In connected mode, you stay in near-constant touch with colleagues and maintain a broad awareness of what’s available online. You accept multitasking as a fact of at least part of your work life. It’s not necessarily a substitute for single-tasking and dedicated focus, but can be a good complement if you know when and how to use it.
There are at least three trends promoting connected productivity:
Younger generations practice connected productivity. There’s plenty of research and anecdotal evidence (example) showing that teens today are more likely to use instant messaging or SMS than email for communicating with their friends. Here Jon Udell discusses an observation from Microsoft researcher Mary Czerwinski, that many teenagers now operate in “group mode.” Czerwinski sees it with her own teenage daughter:
the groups she belongs to optimize themselves by moving tasks around to the members with the right knowledge, skill, and inclination for each task. The research finding was that although the resulting multiasking effect is suboptimal for the individuals and clearly damages their productivity, it can be the optimal way for the group to achieve its goal.

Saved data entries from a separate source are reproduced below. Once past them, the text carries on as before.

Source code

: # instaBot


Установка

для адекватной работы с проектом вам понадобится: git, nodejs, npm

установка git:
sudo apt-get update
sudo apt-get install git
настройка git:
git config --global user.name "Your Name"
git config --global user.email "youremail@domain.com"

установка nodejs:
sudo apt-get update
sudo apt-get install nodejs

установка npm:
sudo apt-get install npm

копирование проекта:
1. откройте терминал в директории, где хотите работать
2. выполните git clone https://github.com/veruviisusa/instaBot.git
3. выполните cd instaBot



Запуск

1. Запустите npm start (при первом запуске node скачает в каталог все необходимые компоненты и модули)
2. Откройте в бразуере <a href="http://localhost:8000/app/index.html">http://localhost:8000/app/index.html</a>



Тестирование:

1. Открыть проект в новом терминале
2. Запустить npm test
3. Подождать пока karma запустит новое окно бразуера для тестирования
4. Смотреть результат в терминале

As these young people enter the workforce, they may bring their skills of group-oriented productivity with them… and they will meet a world that is increasingly ready for connected productivity.
Computer tools store more context for us, decreasing the cost of multitasking. One of the main reasons multitasking can harm productivity is because of how difficult it is to reacquire the context of a task after an interruption. You have to remember where you were in the document you’re writing and what you were writing about, or what variables you were using in the software code you were writing, or what your most recent question was as you reviewed a contract.
However, modern tools and hardware display more information for us and remember more context — think of advanced software development environments that use color and indenting to show you the structure of your code or tabbed browsers that display all the pages you were considering or a research management tool that compresses a huge amount of information into a small representation.
And researchers are working on even better ways to help us multitask, recognizing that fragmented and interrupted work is the rule rather than the exception. For example, Czerwinski and her colleagues (PDF here) are experimenting with better ways of maintaining and displaying information about multiple tasks such that switching between tasks incurs less overhead.
The world of mashups works on connection. Mashups, which create new value out of existing resources, require an awareness of and access to distributed ideas, information, and services. If you’re creating content from scratch, you’ll likely commune just with your desktop software — MS Word or PhotoShop or Eclipse or something else depending on your profession. But if you’re creating value by combining distributed nuggets of value — by brokering relationships or by building a website from a content management system and plugins or by blogging your response to other people’s opinions — you’ll be communing with people and ideas and computers across the whole web.
Multitasking: good or bad?
Let me be clear — especially with myself, because I’m often carried away with enthusiasm for different ways of doing things — connected mode productivity is not necessarily better than single-tasking mode. You must accept certain tradeoffs when you use one or the other mode.
In a later post I’ll look at the research that suggests that multitasking is bad, and consider why it may not always be representative of our actual experience of connectedness.

2 Comments
I’m interested in hearing more about techniques for preserving context while switching tasks, because I did something of the sort at a past job where interruptions and multitasking were a fact of life (’firewalling’ was really not an option). I had a system that involved putting recurring tasks on index cards, and writing down the next step for absolutely everything, unless I was doing it that second. There’s a lot to be said for acknowledging the limits of one’s brain and externalizing as much information as possible.
Interestingly, I tend to think of blogs as group-think.
I also agree with Audrey. I make to-do lists on paper where I write everything I am going to do, even if I am going to do it right then. The latter because I can go back to it after the inevitable interruption.
The way I see the genyers (generation Y-ers) turning out in the workspace: tightly integrated group, impervious to upper management’s shenanigans. It’s almost like if a firm wants individuals, it will have to hire the group. I know that’s a pretty far-reaching statement, but I think it’s coming. That’s basically the small-consultant-firm model. I’ll use Redmonk as an example: You don’t hire James, you hire Redmonk. You don’t pay James, you pay Redmonk. You can’t exclude Coté.
I see the genyers operating like that, to great effect.